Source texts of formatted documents
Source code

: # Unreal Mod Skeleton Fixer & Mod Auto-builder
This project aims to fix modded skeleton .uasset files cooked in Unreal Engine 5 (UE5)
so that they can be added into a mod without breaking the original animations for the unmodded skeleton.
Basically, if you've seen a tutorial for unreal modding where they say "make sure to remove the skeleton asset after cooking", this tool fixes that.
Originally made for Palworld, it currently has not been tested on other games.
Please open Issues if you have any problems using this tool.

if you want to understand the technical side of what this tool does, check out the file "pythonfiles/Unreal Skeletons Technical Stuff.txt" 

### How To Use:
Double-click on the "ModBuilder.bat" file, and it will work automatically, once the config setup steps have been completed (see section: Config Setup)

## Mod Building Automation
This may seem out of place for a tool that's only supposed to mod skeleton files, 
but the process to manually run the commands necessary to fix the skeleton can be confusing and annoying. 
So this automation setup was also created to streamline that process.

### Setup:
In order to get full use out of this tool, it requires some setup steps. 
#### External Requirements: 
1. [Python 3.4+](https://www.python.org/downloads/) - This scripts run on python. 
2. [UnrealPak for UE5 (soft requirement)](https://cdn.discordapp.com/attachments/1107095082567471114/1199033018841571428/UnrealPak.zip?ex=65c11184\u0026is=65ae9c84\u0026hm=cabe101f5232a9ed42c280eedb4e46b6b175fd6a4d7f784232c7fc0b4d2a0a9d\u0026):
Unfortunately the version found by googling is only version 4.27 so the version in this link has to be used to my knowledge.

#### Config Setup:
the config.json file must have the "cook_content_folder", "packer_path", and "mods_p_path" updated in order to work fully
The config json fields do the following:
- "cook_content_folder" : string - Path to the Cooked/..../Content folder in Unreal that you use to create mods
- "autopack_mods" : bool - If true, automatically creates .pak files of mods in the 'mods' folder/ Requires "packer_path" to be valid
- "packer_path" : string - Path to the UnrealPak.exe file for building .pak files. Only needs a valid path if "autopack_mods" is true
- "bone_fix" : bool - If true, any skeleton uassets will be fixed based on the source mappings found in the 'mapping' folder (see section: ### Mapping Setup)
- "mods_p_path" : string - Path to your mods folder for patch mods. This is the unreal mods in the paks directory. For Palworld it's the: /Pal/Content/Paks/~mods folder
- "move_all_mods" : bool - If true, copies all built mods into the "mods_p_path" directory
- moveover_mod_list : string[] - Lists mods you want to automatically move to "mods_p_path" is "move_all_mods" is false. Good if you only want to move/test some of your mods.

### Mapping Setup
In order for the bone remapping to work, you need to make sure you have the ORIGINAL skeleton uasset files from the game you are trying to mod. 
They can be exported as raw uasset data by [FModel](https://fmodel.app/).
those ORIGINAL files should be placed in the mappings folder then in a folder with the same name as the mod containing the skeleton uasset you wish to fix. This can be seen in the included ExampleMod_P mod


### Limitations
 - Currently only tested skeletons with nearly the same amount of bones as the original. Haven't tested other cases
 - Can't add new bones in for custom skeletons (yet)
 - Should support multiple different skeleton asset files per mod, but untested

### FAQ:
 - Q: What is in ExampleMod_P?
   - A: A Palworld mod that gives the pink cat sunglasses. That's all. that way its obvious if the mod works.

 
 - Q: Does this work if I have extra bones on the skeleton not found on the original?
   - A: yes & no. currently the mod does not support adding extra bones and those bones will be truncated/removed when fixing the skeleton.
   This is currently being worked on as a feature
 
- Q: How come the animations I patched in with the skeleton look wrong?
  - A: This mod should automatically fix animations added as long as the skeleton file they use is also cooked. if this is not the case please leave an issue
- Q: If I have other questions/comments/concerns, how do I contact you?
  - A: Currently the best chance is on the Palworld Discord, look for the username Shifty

■ **Your objective**
Search the entries for the string "added". Copy every line that has it.

■ **Result of the task**
so that they can be added into a mod without breaking the original animations for the unmodded skeleton.
  - A: This mod should automatically fix animations added as long as the skeleton file they use is also cooked. if this is not the case please leave an issue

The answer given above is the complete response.